DATA TO PROCESS Start Marker
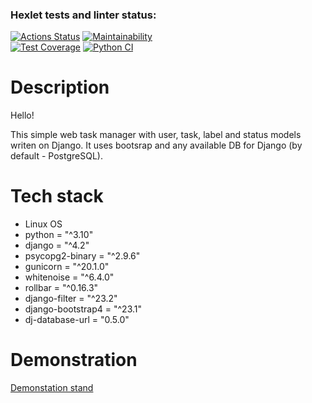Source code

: ### Hexlet tests and linter status:
[![Actions Status](https://github.com/ya-pekatoros/python-project-52/workflows/hexlet-check/badge.svg)](https://github.com/ya-pekatoros/python-project-52/actions)
[![Maintainability](https://api.codeclimate.com/v1/badges/ff484a771c9e165fb865/maintainability)](https://codeclimate.com/github/ya-pekatoros/python-project-52/maintainability)  
[![Test Coverage](https://api.codeclimate.com/v1/badges/ff484a771c9e165fb865/test_coverage)](https://codeclimate.com/github/ya-pekatoros/python-project-52/test_coverage)
[![Python CI](https://github.com/ya-pekatoros/python-project-52/actions/workflows/my-check.yml/badge.svg?branch=main)](https://github.com/ya-pekatoros/python-project-52/actions/workflows/my-check.yml)

# Description

Hello!

This simple web task manager with user, task, label and status models writen on Django. It uses bootsrap and any available DB for Django (by default - PostgreSQL).

# Tech stack

* Linux OS
* python = "^3.10"
* django = "^4.2"
* psycopg2-binary = "^2.9.6"
* gunicorn = "^20.1.0"
* whitenoise = "^6.4.0"
* rollbar = "^0.16.3"
* django-filter = "^23.2"
* django-bootstrap4 = "^23.1"
* dj-database-url = "0.5.0"

# Demonstration

[Demonstation stand](https://python-project-52-production-bf42.up.railway.app/)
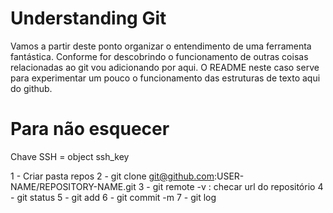 # Understanding Git

Vamos a partir deste ponto organizar o entendimento de uma ferramenta fantástica. Conforme for descobrindo o funcionamento de outras coisas relacionadas ao git vou adicionando por aqui. O README neste caso serve para experimentar um pouco o funcionamento das estruturas de texto aqui do github.

# Para não esquecer

Chave SSH = object ssh_key

1 - Criar pasta repos
2 - git clone git@github.com:USER-NAME/REPOSITORY-NAME.git
3 - git remote -v : checar url do repositório
4 - git status
5 - git add
6 - git commit -m
7 - git log

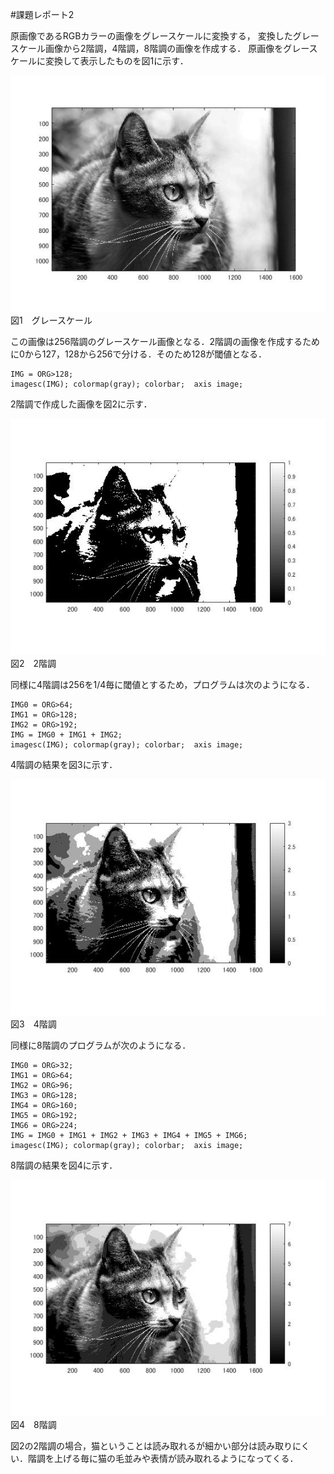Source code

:#課題レポート2

原画像であるRGBカラーの画像をグレースケールに変換する，
変換したグレースケール画像から2階調，4階調，8階調の画像を作成する．
原画像をグレースケールに変換して表示したものを図1に示す．

![グレースケール](https://github.com/natorinep/my_image_processing/blob/master/image/2_1.jpg)  
図1　グレースケール

この画像は256階調のグレースケール画像となる．2階調の画像を作成するために0から127，128から256で分ける．そのため128が閾値となる．

    IMG = ORG>128;  
    imagesc(IMG); colormap(gray); colorbar;  axis image;

2階調で作成した画像を図2に示す．

![2階調](https://github.com/natorinep/my_image_processing/blob/master/image/2_2.jpg)  
図2　2階調

同様に4階調は256を1/4毎に閾値とするため，プログラムは次のようになる．

    IMG0 = ORG>64;  
    IMG1 = ORG>128;  
    IMG2 = ORG>192;  
    IMG = IMG0 + IMG1 + IMG2;  
    imagesc(IMG); colormap(gray); colorbar;  axis image;  

4階調の結果を図3に示す．

![4階調](https://github.com/natorinep/my_image_processing/blob/master/image/2_3.jpg)  
図3　4階調

同様に8階調のプログラムが次のようになる．

    IMG0 = ORG>32;  
    IMG1 = ORG>64;  
    IMG2 = ORG>96;  
    IMG3 = ORG>128;  
    IMG4 = ORG>160;  
    IMG5 = ORG>192;  
    IMG6 = ORG>224;  
    IMG = IMG0 + IMG1 + IMG2 + IMG3 + IMG4 + IMG5 + IMG6;  
    imagesc(IMG); colormap(gray); colorbar;  axis image;  

8階調の結果を図4に示す．

![8階調](https://github.com/natorinep/my_image_processing/blob/master/image/2_4.jpg)  
図4　8階調

図2の2階調の場合，猫ということは読み取れるが細かい部分は読み取りにくい．階調を上げる毎に猫の毛並みや表情が読み取れるようになってくる．
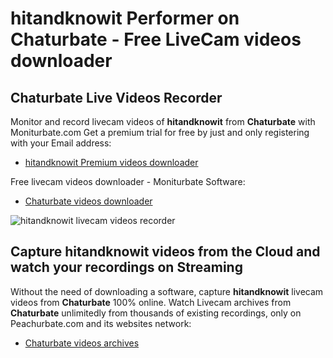 # hitandknowit Performer on Chaturbate - Free LiveCam videos downloader

## Chaturbate Live Videos Recorder

Monitor and record livecam videos of **hitandknowit** from **Chaturbate** with Moniturbate.com
Get a premium trial for free by just and only registering with your Email address:
* [hitandknowit Premium videos downloader](https://moniturbate.com/request-demo-licence-key.html)

Free livecam videos downloader - Moniturbate Software:
* [Chaturbate videos downloader](https://moniturbate.com/moniturbate-download-software.html)

![hitandknowit livecam videos recorder](https://peachurnet.com/templates/moniturbate-software.png)


## Capture hitandknowit videos from the Cloud and watch your recordings on Streaming

Without the need of downloading a software, capture **hitandknowit** livecam videos from **Chaturbate** 100% online.
Watch Livecam archives from **Chaturbate** unlimitedly from thousands of existing recordings, only on Peachurbate.com and its websites network:
* [Chaturbate videos archives](https://peachurnet.com/)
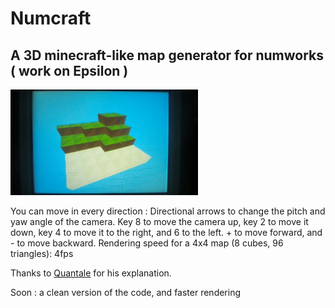 # Numcraft
## A 3D minecraft-like map generator for numworks ( work on Epsilon ) 

<img src="src/WIN_20240616_23_59_28_Pro.jpg" alt="Sample app for Numworks Calculator" width="300">

You can move in every direction : Directional arrows to change the pitch and yaw angle of the camera. Key 8 to move the camera up, key 2 to move it down, key 4 to move it to the right, and 6 to the left. + to move forward, and - to move backward.
Rendering speed for a 4x4 map (8 cubes, 96 triangles): 4fps

Thanks to [Quantale](src/WIN_20240616_23_59_28_Pro.jpg) for his explanation.

Soon : a clean version of the code, and faster rendering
DATA TO PROCESS End Marker
Reproduce every line in the records above that contains the word "only".

▶ RESPONSE TO THE EXERCISE:
Get a premium trial for free by just and only registering with your Email address:
Watch Livecam archives from **Chaturbate** unlimitedly from thousands of existing recordings, only on Peachurbate.com and its websites network:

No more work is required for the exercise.